_Problem to solve_: Each line that contains the word "style" is to be copied from the records below.

_Given data_:
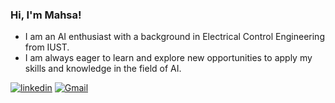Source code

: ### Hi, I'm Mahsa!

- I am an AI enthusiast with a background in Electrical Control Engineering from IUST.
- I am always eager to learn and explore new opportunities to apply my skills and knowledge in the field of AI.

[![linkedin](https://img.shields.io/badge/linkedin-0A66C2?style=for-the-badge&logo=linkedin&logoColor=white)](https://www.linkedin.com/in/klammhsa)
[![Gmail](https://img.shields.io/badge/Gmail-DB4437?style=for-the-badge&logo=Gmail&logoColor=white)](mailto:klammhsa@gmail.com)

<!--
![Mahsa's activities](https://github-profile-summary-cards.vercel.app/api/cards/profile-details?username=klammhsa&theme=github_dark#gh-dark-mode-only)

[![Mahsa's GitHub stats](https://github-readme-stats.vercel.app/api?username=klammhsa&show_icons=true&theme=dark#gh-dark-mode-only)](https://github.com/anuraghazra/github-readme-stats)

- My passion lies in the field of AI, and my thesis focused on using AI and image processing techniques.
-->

_Completed exercise_:
[![linkedin](https://img.shields.io/badge/linkedin-0A66C2?style=for-the-badge&logo=linkedin&logoColor=white)](https://www.linkedin.com/in/klammhsa)
[![Gmail](https://img.shields.io/badge/Gmail-DB4437?style=for-the-badge&logo=Gmail&logoColor=white)](mailto:klammhsa@gmail.com)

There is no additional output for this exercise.